Protective CustodyWhat are Temporary Protective Orders?

In Georgia, Temporary Protective Orders, or Restraining Orders, are called Family Violence Protection Orders. In Georgia, there are two types of family violence protective orders: (1) a Temporary Ex Parte Order and (2) a Permanent Protective Order.

A temporary ex parte order is designed to protect you from the abuser until the court holds a hearing. A hearing is mandatory before you can receive a long-term family violence protective order. You can receive a temporary ex parte order without a court hearing and without the abuser’s prior knowledge. In order to receive a temporary ex parte order, you must file a petition with the court. After you file your petition, a judge may grant a temporary order only if the judge believes that you are in immediate danger. Temporary ex parte orders last up to 30 days, or until your court hearing if it is being heard in another county in the same circuit. The temporary ex parte orders can be extended beyond 30 days upon agreement by both parties.

A permanent family violence protective order can be issued after a court hearing in which you and the abuser both have a chance to tell your sides of the story and present evidence to the judge. Family violence protective orders last up to one year, but can be extended for up to three years (a “permanent” order)

What Protections Can I Get in a Family Violence Protection Order?

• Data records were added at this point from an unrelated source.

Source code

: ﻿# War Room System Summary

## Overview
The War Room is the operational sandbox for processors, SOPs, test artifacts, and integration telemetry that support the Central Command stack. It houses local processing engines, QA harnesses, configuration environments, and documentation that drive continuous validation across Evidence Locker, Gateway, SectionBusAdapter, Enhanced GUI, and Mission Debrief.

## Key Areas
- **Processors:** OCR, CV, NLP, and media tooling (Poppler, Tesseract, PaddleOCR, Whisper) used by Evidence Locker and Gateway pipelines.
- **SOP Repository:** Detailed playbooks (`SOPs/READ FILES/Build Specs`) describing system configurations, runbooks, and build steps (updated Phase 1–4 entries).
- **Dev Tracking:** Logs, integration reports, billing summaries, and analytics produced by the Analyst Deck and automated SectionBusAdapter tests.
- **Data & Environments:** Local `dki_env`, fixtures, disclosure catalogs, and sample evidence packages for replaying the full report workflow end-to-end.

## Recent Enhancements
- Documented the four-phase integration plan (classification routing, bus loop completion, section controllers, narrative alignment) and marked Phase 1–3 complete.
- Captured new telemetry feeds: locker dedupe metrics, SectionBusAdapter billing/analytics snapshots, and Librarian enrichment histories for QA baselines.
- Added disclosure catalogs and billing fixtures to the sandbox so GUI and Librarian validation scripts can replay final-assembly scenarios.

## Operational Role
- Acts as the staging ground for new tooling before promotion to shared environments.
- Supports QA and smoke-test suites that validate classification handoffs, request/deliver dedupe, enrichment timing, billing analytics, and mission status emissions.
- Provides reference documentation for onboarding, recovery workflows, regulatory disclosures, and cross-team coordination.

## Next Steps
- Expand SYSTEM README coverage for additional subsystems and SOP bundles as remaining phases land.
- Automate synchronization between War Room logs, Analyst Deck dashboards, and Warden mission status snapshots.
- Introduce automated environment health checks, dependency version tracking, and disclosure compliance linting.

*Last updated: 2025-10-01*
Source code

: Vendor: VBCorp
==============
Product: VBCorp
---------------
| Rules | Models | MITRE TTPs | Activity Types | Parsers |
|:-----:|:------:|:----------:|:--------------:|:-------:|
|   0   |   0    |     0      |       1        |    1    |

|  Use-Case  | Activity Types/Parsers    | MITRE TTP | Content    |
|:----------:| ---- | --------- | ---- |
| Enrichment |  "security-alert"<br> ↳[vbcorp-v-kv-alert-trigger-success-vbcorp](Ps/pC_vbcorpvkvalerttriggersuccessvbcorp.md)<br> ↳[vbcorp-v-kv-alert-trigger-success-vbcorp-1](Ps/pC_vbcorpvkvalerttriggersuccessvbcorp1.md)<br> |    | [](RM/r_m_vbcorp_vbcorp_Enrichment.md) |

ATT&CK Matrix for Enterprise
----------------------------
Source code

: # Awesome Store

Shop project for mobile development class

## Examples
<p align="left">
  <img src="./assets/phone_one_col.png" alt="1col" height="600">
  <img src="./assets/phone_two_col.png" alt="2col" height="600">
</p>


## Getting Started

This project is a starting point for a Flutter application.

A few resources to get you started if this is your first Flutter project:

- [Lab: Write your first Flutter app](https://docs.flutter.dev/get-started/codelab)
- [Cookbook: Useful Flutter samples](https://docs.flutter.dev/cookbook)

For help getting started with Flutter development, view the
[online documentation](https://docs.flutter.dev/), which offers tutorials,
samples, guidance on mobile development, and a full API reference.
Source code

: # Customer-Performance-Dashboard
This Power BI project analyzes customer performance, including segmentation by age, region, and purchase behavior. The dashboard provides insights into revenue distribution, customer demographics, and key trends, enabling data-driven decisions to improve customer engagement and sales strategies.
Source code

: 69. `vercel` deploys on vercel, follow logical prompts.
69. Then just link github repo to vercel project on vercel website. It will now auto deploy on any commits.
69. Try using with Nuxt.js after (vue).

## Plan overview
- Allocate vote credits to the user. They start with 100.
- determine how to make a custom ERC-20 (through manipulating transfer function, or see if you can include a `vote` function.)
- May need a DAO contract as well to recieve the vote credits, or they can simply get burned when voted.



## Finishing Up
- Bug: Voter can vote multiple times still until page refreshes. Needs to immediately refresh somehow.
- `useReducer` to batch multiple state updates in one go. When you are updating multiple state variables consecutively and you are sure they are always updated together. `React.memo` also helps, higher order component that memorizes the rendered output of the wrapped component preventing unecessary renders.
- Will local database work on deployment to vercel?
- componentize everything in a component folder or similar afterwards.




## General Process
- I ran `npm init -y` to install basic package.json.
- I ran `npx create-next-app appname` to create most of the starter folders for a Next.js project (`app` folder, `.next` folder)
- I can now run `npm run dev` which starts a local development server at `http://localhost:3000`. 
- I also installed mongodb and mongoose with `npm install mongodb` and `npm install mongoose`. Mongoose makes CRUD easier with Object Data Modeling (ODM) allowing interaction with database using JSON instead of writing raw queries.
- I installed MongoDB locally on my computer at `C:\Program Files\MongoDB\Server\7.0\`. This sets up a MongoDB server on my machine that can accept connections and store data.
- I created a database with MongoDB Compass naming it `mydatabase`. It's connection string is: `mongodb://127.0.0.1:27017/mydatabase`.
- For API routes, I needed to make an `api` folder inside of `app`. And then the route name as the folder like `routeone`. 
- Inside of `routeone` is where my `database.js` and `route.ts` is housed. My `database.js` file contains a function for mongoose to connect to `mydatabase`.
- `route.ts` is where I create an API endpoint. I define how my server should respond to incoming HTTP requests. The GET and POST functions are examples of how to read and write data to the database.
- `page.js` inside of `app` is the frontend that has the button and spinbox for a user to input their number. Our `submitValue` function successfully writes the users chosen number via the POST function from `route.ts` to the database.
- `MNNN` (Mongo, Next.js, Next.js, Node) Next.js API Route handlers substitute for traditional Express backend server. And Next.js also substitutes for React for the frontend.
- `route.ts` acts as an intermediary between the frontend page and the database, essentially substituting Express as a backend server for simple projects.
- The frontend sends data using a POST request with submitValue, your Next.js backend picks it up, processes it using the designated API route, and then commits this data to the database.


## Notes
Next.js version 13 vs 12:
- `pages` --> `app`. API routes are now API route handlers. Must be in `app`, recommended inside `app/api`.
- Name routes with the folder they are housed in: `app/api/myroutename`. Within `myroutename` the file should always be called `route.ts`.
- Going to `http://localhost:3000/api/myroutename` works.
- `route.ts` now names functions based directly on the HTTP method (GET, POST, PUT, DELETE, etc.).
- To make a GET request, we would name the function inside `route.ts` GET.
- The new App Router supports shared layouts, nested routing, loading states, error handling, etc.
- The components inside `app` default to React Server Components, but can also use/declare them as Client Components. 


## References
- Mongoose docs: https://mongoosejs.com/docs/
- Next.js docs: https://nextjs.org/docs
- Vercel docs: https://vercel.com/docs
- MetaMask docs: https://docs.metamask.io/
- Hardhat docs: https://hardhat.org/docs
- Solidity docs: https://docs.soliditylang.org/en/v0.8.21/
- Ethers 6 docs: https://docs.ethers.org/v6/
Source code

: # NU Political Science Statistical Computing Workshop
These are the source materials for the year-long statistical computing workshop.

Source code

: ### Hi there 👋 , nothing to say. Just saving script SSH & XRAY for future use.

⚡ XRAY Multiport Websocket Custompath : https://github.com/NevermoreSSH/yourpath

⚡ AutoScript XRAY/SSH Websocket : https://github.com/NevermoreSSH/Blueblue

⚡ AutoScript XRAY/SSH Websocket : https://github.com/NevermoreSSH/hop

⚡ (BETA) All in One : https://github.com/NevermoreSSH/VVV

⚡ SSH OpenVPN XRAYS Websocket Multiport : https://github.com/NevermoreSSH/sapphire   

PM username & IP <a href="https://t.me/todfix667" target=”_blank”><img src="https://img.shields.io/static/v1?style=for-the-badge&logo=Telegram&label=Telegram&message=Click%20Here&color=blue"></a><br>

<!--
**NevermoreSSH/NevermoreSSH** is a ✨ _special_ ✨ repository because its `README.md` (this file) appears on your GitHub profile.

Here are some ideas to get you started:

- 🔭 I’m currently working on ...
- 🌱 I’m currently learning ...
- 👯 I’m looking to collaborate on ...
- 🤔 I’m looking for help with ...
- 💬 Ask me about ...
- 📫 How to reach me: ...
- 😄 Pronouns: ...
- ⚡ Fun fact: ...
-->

An ex parte family violence protective order can:

  • Order that the abuser not do or attempt to do any of the following: injure, mistreat, bother, follow, harass, harm, or abuse you or your family or household members;
  • Order the abuser not to interfere with your travel, transportation, or communication;
  • Order the abuser not to follow, place under surveillance, or contact you for the purpose of harassing and intimidating you;
  • Give you possession of the house and force the abuser to leave;
  • Make the abuser provide decent alternate housing for a spouse, former spouse, parent, or child of the parties;
  • Order the abuser to stay a certain number of yards away from you and/or your children, your residence, workplace, children’s school, etc. and to have no contact with you, directly or indirectly;
  • Award you (or the other party) temporary child support and/or spousal support;
  • Give you temporary custody of your children and set temporary visitation rights;
  • Order the abuser not to get rid of and pets or property of yours and provide for possession of the personal property of the parties;
  • Order the abuser not to disconnect or have disconnected home utilities, change or have changed and/or cancel or have canceled auto, health or life insurance for you, your children and not interfere with your mail or your children’s mail;
  • Order law enforcement to help you get your personal property if you are not given possession of the home and order the abuser to return certain specified property to you; and/or
  • Give you possession of a car.

A final family violence protective order can:

  • Order all of the protections listed above;
  • Order the abuser to go to counseling to try to prevent future family violence and/or drug or alcohol counseling; and
  • Award costs and attorney’s fees to either party.